Saved data entries:

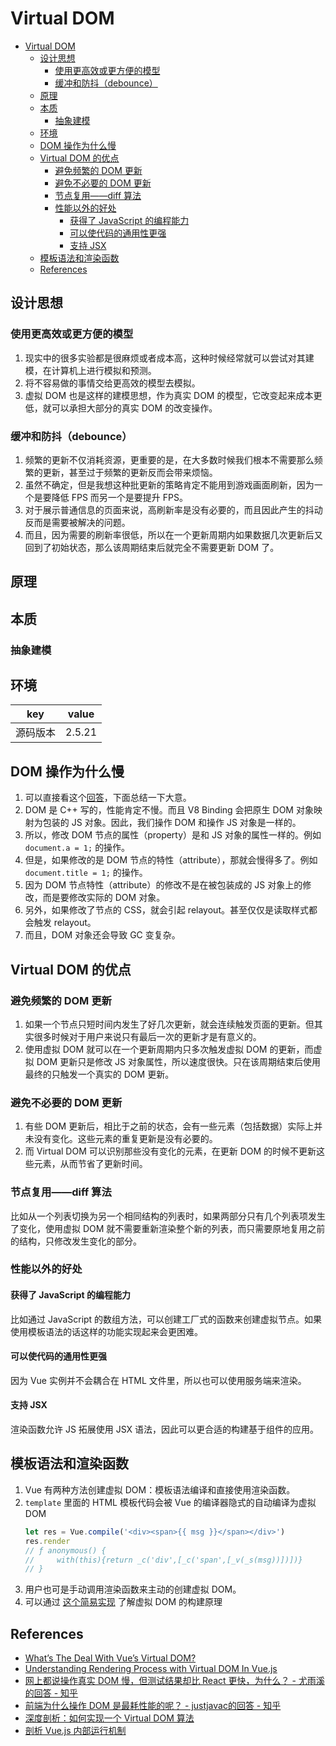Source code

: # Virtual DOM


<!-- TOC -->

- [Virtual DOM](#virtual-dom)
    - [设计思想](#设计思想)
        - [使用更高效或更方便的模型](#使用更高效或更方便的模型)
        - [缓冲和防抖（debounce）](#缓冲和防抖debounce)
    - [原理](#原理)
    - [本质](#本质)
        - [抽象建模](#抽象建模)
    - [环境](#环境)
    - [DOM 操作为什么慢](#dom-操作为什么慢)
    - [Virtual DOM 的优点](#virtual-dom-的优点)
        - [避免频繁的 DOM 更新](#避免频繁的-dom-更新)
        - [避免不必要的 DOM 更新](#避免不必要的-dom-更新)
        - [节点复用——diff 算法](#节点复用diff-算法)
        - [性能以外的好处](#性能以外的好处)
            - [获得了 JavaScript 的编程能力](#获得了-javascript-的编程能力)
            - [可以使代码的通用性更强](#可以使代码的通用性更强)
            - [支持 JSX](#支持-jsx)
    - [模板语法和渲染函数](#模板语法和渲染函数)
    - [References](#references)

<!-- /TOC -->


## 设计思想
### 使用更高效或更方便的模型
1. 现实中的很多实验都是很麻烦或者成本高，这种时候经常就可以尝试对其建模，在计算机上进行模拟和预测。
2. 将不容易做的事情交给更高效的模型去模拟。
3. 虚拟 DOM 也是这样的建模思想，作为真实 DOM 的模型，它改变起来成本更低，就可以承担大部分的真实 DOM 的改变操作。

### 缓冲和防抖（debounce）
1. 频繁的更新不仅消耗资源，更重要的是，在大多数时候我们根本不需要那么频繁的更新，甚至过于频繁的更新反而会带来烦恼。
2. 虽然不确定，但是我想这种批更新的策略肯定不能用到游戏画面刷新，因为一个是要降低 FPS 而另一个是要提升 FPS。
3. 对于展示普通信息的页面来说，高刷新率是没有必要的，而且因此产生的抖动反而是需要被解决的问题。
4. 而且，因为需要的刷新率很低，所以在一个更新周期内如果数据几次更新后又回到了初始状态，那么该周期结束后就完全不需要更新 DOM 了。


## 原理


## 本质
### 抽象建模


## 环境
key | value
--|--
源码版本 | 2.5.21


## DOM 操作为什么慢
1. 可以直接看这个[回答](https://www.zhihu.com/question/324992717/answer/707044362)，下面总结一下大意。
2. DOM 是 C++ 写的，性能肯定不慢。而且 V8 Binding 会把原生 DOM 对象映射为包装的 JS 对象。因此，我们操作 DOM 和操作 JS 对象是一样的。
3. 所以，修改 DOM 节点的属性（property）是和 JS 对象的属性一样的。例如 `document.a = 1;` 的操作。
4. 但是，如果修改的是 DOM 节点的特性（attribute），那就会慢得多了。例如 `document.title = 1;` 的操作。
5. 因为 DOM 节点特性（attribute）的修改不是在被包装成的 JS 对象上的修改，而是要修改实际的 DOM 对象。
6. 另外，如果修改了节点的 CSS，就会引起 relayout。甚至仅仅是读取样式都会触发 relayout。
7. 而且，DOM 对象还会导致 GC 变复杂。 


## Virtual DOM 的优点
### 避免频繁的 DOM 更新
1. 如果一个节点只短时间内发生了好几次更新，就会连续触发页面的更新。但其实很多时候对于用户来说只有最后一次的更新才是有意义的。
2. 使用虚拟 DOM 就可以在一个更新周期内只多次触发虚拟 DOM 的更新，而虚拟 DOM 更新只是修改 JS 对象属性，所以速度很快。只在该周期结束后使用最终的只触发一个真实的 DOM 更新。

### 避免不必要的 DOM 更新
1. 有些 DOM 更新后，相比于之前的状态，会有一些元素（包括数据）实际上并未没有变化。这些元素的重复更新是没有必要的。
2. 而 Virtual DOM 可以识别那些没有变化的元素，在更新 DOM 的时候不更新这些元素，从而节省了更新时间。

### 节点复用——diff 算法
比如从一个列表切换为另一个相同结构的列表时，如果两部分只有几个列表项发生了变化，使用虚拟 DOM 就不需要重新渲染整个新的列表，而只需要原地复用之前的结构，只修改发生变化的部分。

### 性能以外的好处
#### 获得了 JavaScript 的编程能力
比如通过 JavaScript 的数组方法，可以创建工厂式的函数来创建虚拟节点。如果使用模板语法的话这样的功能实现起来会更困难。

#### 可以使代码的通用性更强
因为 Vue 实例并不会耦合在 HTML 文件里，所以也可以使用服务端来渲染。

#### 支持 JSX
渲染函数允许 JS 拓展使用 JSX 语法，因此可以更合适的构建基于组件的应用。

    
## 模板语法和渲染函数
1. Vue 有两种方法创建虚拟 DOM：模板语法编译和直接使用渲染函数。
2. `template` 里面的 HTML 模板代码会被 Vue 的编译器隐式的自动编译为虚拟 DOM
    ```js
    let res = Vue.compile('<div><span>{{ msg }}</span></div>')
    res.render
    // ƒ anonymous() {
    //     with(this){return _c('div',[_c('span',[_v(_s(msg))])])}
    // }
    ```
3. 用户也可是手动调用渲染函数来主动的创建虚拟 DOM。
4. 可以通过 [这个简易实现](https://github.com/livoras/blog/issues/13) 了解虚拟 DOM 的构建原理


## References
* [What’s The Deal With Vue’s Virtual DOM?](https://medium.com/js-dojo/whats-the-deal-with-vue-s-virtual-dom-3ed4fc0dbb20)
* [Understanding Rendering Process with Virtual DOM In Vue.js](https://medium.com/@koheimikami/understanding-rendering-process-with-virtual-dom-in-vue-js-a6e602811782)
* [网上都说操作真实 DOM 慢，但测试结果却比 React 更快，为什么？ - 尤雨溪的回答 - 知乎](https://www.zhihu.com/question/31809713/answer/53544875)
* [前端为什么操作 DOM 是最耗性能的呢？ - justjavac的回答 - 知乎](https://www.zhihu.com/question/324992717/answer/707044362)
* [深度剖析：如何实现一个 Virtual DOM 算法](https://github.com/livoras/blog/issues/13)
* [剖析 Vue.js 内部运行机制](https://juejin.cn/book/6844733705089449991)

**What to do**
Your answer should be only a number: how many lines of the data above contain the string "livoras"?

**Output for this task**
2